#### Your goal
Where does "Rubycat" appear in the data? Return each line that holds it.

Records from a dataset:

########

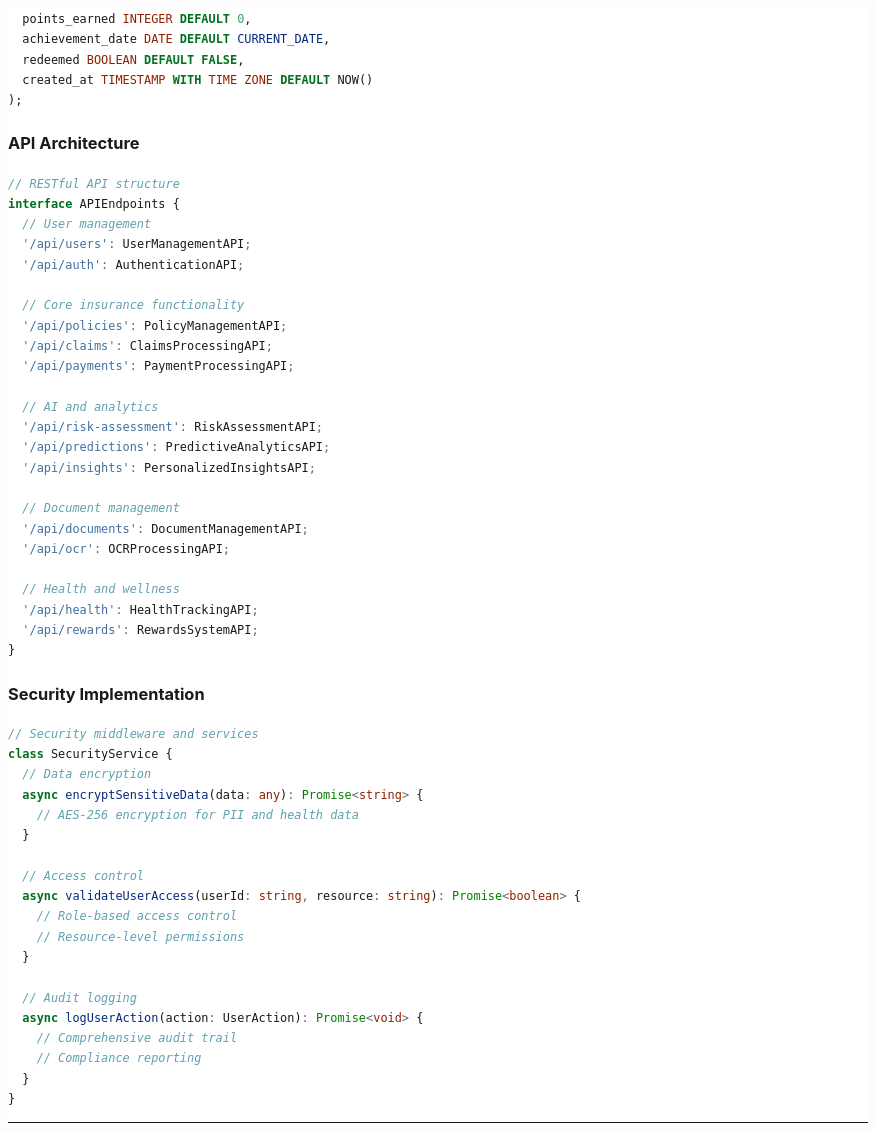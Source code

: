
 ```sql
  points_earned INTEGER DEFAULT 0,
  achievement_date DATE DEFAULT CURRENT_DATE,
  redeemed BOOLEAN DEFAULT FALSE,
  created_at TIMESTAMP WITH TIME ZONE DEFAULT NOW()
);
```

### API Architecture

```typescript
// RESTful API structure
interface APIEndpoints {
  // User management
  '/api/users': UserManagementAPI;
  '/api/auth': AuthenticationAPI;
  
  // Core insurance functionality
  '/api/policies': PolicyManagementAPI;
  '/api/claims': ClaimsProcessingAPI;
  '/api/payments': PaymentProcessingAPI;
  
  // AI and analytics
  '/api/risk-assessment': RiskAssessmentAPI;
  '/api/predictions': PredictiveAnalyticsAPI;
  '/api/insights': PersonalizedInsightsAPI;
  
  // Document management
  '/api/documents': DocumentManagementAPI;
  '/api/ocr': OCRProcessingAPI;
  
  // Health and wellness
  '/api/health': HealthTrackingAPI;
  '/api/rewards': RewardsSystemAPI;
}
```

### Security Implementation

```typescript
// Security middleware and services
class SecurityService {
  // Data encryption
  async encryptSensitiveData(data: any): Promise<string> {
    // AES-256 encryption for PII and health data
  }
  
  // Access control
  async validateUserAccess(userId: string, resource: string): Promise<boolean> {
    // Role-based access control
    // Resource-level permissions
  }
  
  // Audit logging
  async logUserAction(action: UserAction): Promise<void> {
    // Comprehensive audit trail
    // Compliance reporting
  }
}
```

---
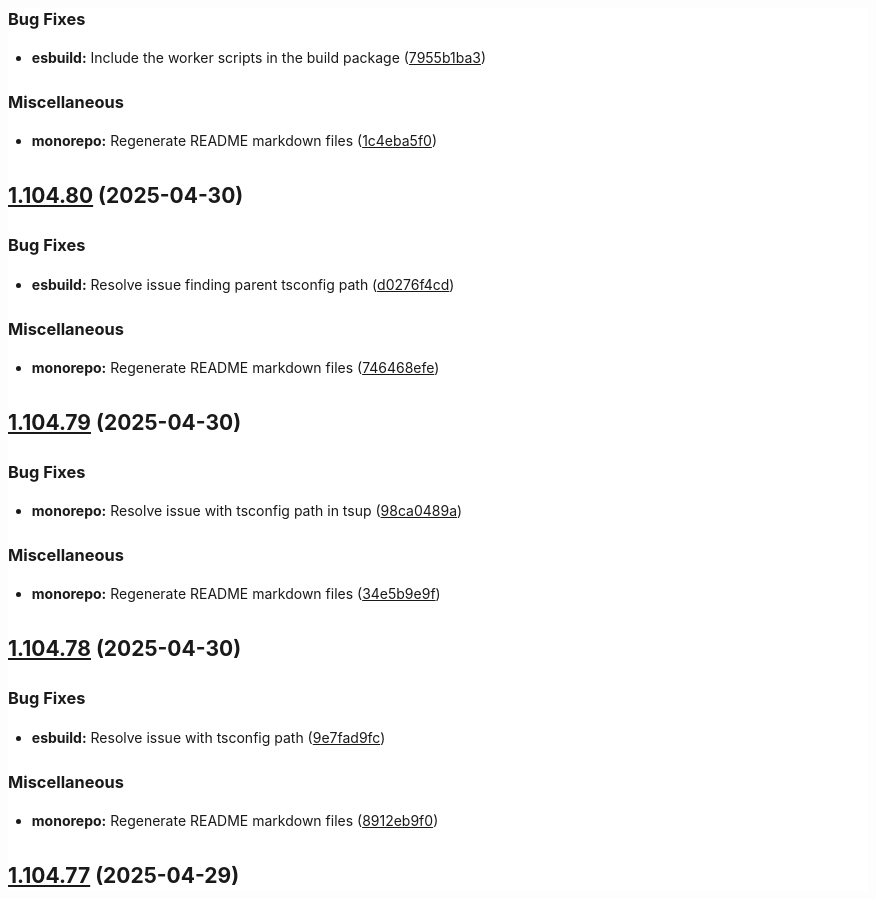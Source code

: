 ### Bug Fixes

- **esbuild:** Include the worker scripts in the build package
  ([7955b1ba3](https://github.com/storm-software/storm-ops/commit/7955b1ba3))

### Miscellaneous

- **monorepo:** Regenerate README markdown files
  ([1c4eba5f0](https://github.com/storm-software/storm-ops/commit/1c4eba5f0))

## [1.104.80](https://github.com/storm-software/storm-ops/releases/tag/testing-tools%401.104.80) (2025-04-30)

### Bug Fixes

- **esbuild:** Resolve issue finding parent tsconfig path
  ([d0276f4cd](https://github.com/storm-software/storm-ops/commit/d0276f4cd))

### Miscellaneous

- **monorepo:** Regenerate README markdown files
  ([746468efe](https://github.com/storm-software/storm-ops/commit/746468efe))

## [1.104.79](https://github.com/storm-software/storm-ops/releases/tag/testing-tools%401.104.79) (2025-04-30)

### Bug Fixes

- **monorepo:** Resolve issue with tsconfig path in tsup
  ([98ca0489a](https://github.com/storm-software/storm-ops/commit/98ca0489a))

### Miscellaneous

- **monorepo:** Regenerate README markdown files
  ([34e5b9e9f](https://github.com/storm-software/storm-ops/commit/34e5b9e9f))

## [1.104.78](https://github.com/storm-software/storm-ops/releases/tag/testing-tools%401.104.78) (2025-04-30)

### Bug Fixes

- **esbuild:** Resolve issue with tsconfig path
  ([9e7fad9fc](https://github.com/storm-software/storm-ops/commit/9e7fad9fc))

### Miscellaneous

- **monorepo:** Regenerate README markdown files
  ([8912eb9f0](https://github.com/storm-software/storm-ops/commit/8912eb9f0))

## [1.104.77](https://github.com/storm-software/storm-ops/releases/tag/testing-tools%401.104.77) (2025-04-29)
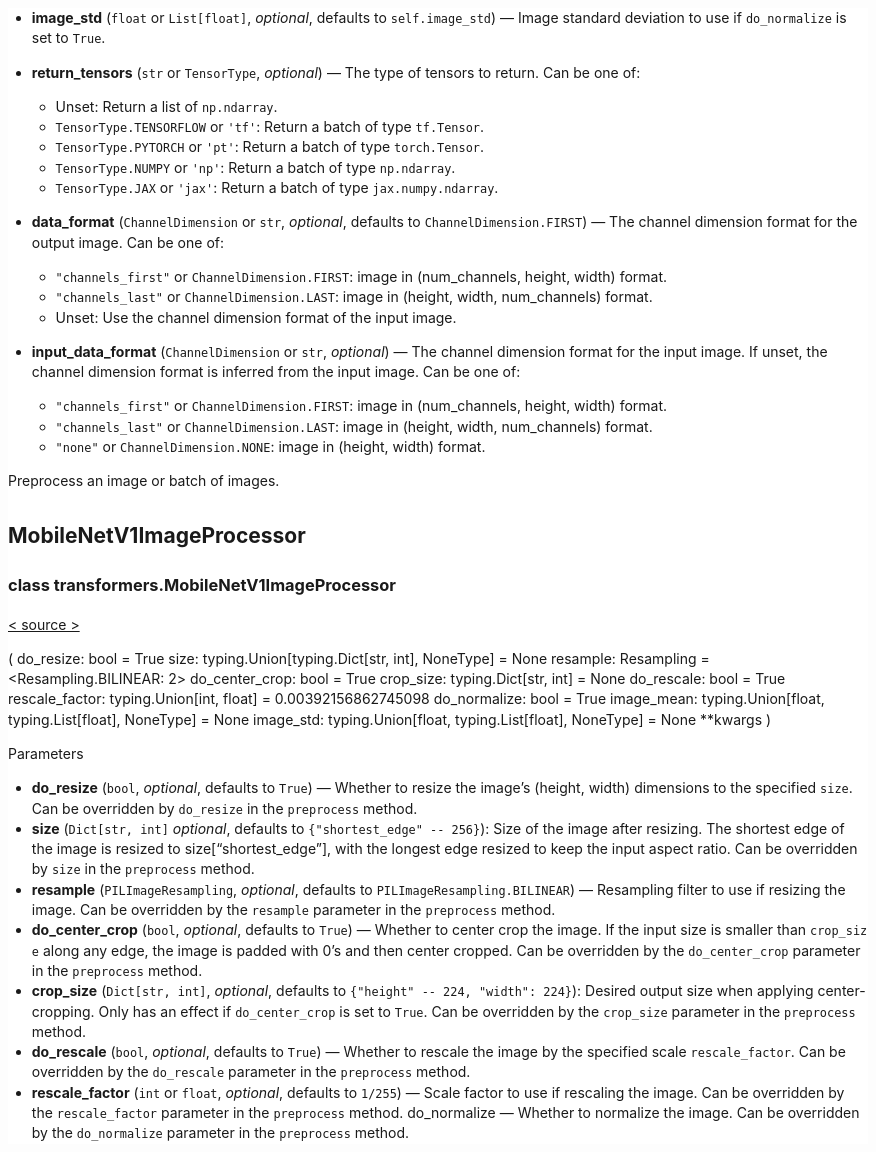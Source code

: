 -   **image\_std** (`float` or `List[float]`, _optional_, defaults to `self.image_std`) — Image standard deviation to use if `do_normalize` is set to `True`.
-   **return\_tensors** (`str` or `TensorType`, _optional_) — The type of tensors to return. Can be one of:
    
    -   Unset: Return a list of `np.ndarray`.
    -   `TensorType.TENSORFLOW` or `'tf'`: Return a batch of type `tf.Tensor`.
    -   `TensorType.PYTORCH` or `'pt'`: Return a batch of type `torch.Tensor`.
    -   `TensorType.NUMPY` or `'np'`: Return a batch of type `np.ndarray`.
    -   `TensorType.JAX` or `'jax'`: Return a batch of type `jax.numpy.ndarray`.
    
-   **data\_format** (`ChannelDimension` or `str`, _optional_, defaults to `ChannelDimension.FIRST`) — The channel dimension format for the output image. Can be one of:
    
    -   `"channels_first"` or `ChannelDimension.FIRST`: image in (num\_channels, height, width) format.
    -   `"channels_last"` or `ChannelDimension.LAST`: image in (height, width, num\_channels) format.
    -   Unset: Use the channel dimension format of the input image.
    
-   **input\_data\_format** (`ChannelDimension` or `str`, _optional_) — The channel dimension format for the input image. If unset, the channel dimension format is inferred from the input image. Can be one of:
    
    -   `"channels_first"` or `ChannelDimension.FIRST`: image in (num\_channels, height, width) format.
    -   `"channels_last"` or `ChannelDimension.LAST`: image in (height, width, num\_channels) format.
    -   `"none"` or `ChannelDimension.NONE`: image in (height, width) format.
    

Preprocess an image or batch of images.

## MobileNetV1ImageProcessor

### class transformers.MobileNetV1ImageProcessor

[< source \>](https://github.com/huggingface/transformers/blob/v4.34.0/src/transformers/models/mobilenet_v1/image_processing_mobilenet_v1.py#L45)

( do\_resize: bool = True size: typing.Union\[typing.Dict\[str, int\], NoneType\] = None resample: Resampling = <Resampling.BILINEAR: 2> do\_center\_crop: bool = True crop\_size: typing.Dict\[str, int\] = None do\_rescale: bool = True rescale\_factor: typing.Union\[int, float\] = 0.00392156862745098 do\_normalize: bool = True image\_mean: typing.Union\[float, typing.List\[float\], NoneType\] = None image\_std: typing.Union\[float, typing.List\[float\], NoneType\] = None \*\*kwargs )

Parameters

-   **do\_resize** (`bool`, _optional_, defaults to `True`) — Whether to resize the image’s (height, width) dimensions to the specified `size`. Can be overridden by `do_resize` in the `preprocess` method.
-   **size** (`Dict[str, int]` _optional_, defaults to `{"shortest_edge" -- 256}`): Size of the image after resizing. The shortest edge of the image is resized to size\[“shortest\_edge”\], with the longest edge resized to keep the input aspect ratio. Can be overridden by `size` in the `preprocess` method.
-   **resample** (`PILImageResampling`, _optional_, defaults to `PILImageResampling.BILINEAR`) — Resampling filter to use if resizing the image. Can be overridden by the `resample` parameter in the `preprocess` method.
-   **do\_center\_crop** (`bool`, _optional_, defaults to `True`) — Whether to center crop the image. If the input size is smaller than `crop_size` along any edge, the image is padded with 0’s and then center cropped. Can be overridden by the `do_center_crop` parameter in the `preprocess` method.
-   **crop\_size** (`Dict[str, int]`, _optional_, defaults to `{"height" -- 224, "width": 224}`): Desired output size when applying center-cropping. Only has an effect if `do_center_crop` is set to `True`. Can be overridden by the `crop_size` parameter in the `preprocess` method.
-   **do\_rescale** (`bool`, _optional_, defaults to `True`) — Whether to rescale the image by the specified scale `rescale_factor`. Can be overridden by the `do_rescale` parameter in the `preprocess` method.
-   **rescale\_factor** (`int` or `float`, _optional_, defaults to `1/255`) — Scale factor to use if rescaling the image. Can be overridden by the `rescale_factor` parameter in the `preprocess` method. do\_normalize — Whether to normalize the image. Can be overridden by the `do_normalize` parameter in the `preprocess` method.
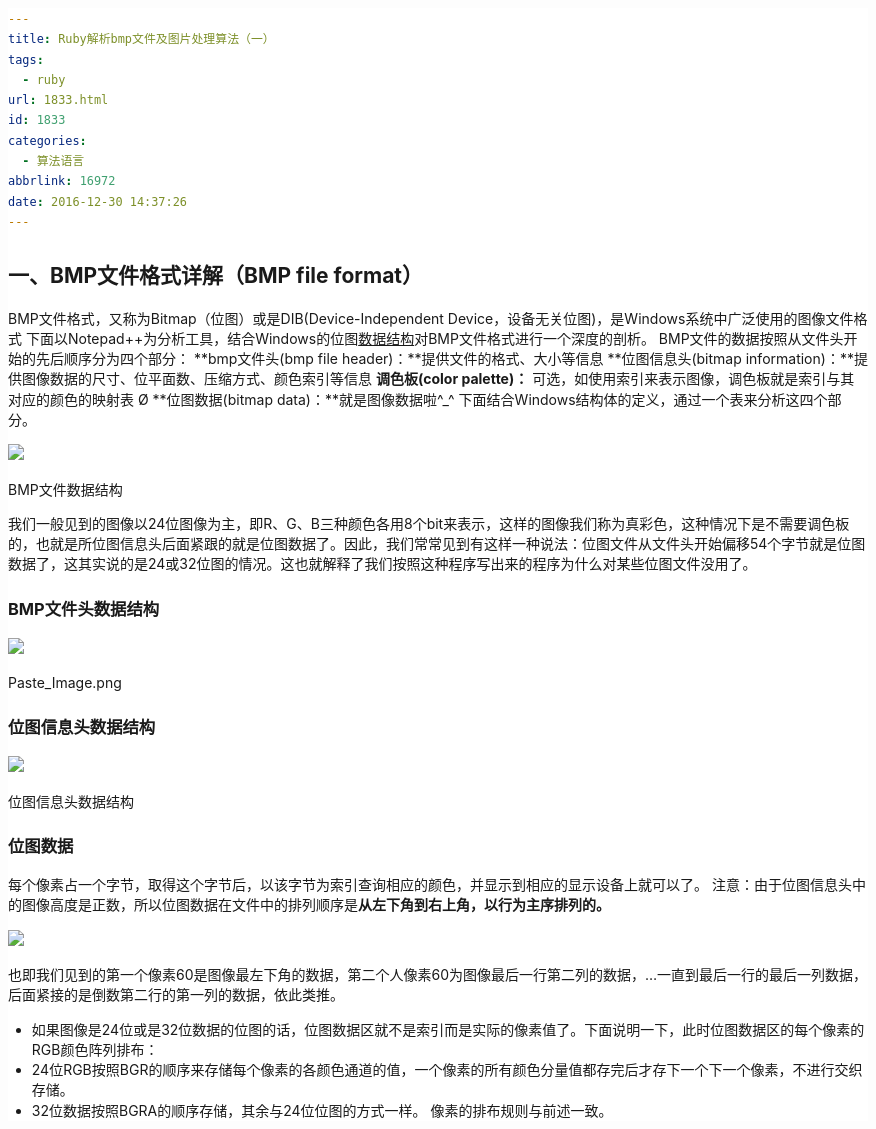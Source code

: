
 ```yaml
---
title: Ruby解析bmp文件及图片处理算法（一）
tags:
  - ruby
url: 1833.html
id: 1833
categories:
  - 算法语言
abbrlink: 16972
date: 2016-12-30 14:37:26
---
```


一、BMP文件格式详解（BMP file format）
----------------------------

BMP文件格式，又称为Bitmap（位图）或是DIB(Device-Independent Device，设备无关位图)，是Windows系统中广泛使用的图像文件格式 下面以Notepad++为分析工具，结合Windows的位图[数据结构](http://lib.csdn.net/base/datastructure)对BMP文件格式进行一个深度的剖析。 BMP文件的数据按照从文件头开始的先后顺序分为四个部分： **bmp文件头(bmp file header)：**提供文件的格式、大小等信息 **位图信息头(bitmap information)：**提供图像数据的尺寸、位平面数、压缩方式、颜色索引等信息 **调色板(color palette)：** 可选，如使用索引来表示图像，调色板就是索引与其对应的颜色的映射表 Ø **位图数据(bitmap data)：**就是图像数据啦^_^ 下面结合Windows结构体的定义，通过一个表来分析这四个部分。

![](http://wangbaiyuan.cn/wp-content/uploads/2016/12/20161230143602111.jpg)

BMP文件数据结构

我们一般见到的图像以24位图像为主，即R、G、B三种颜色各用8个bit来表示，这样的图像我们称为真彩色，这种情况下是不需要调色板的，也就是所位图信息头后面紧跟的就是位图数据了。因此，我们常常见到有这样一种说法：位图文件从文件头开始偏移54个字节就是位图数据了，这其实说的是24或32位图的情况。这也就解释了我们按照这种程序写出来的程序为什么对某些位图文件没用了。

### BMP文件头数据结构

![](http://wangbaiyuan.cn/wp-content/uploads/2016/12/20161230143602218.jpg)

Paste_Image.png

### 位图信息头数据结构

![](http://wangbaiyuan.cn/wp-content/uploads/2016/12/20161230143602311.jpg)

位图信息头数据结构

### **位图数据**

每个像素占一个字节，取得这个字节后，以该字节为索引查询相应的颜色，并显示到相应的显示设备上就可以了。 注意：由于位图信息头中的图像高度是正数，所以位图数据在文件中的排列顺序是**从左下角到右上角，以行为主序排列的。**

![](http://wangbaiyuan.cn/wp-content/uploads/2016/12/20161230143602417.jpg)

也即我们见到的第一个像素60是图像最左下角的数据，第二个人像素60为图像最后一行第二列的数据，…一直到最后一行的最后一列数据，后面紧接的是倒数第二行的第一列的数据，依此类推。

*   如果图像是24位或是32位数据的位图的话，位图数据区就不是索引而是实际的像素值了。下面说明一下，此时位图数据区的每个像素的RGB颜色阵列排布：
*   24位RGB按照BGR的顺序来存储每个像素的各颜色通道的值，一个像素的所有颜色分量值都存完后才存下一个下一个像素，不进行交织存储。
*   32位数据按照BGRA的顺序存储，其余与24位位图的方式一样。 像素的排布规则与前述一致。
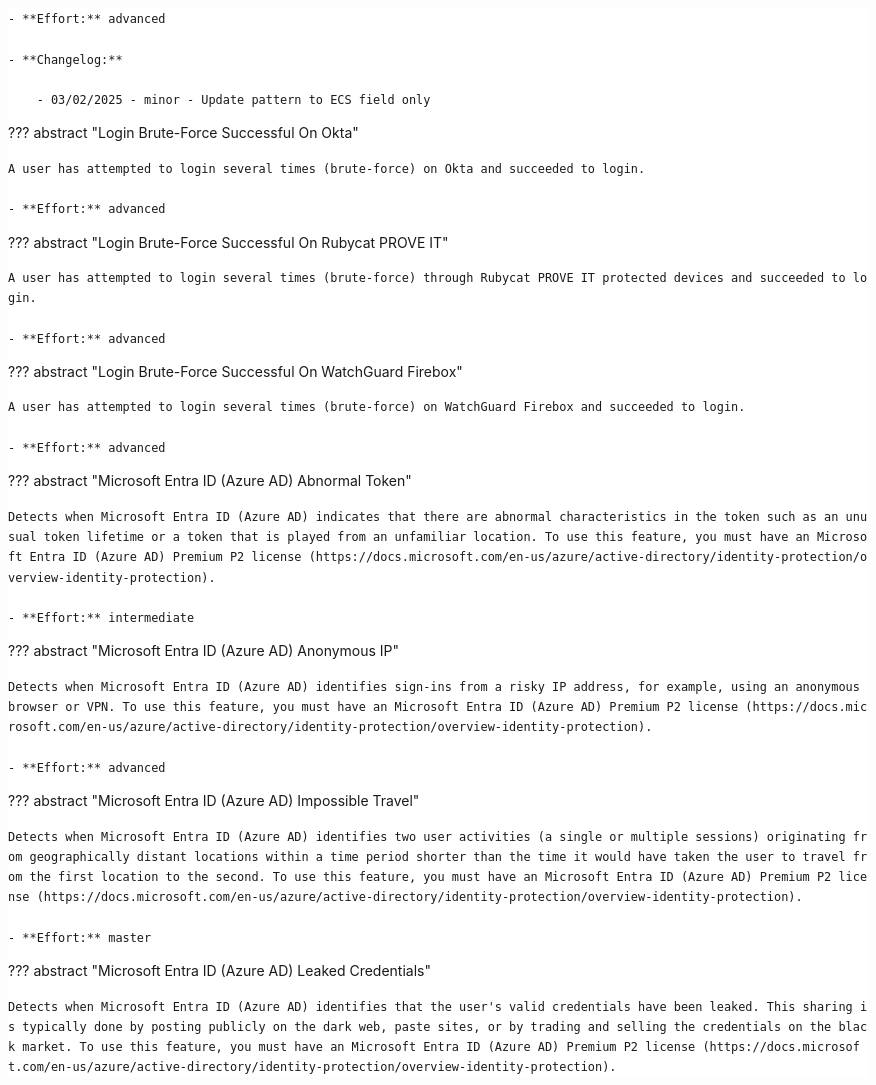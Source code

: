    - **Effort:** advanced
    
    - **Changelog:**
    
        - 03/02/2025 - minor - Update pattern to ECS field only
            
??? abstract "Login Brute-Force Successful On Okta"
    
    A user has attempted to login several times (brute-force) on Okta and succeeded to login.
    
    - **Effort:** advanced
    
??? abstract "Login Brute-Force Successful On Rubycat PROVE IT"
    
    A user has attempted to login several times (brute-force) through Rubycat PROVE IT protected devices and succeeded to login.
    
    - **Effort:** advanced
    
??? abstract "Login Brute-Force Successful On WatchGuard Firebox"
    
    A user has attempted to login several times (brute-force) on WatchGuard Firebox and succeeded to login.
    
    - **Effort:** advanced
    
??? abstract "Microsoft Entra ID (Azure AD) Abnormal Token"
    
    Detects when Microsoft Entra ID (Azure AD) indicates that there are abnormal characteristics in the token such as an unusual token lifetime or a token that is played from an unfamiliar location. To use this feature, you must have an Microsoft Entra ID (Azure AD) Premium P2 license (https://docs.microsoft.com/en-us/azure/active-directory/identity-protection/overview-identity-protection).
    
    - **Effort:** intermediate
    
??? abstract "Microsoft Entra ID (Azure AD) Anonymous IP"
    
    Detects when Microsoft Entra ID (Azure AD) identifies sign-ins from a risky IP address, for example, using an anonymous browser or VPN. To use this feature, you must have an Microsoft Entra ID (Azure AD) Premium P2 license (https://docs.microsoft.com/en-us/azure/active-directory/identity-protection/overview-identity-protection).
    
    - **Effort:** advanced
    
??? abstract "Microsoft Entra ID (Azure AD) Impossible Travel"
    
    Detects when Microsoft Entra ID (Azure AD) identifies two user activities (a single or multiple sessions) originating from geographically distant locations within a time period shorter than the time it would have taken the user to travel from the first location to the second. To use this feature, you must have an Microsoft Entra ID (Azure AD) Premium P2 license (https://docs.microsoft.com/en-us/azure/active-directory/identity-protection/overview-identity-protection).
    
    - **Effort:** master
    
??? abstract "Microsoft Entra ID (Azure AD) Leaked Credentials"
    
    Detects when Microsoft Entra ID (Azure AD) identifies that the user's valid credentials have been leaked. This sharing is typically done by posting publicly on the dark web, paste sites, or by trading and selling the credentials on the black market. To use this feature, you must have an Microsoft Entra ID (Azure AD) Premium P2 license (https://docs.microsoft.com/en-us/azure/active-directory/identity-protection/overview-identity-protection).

########

#### Result of this task
??? abstract "Login Brute-Force Successful On Rubycat PROVE IT"
    A user has attempted to login several times (brute-force) through Rubycat PROVE IT protected devices and succeeded to login.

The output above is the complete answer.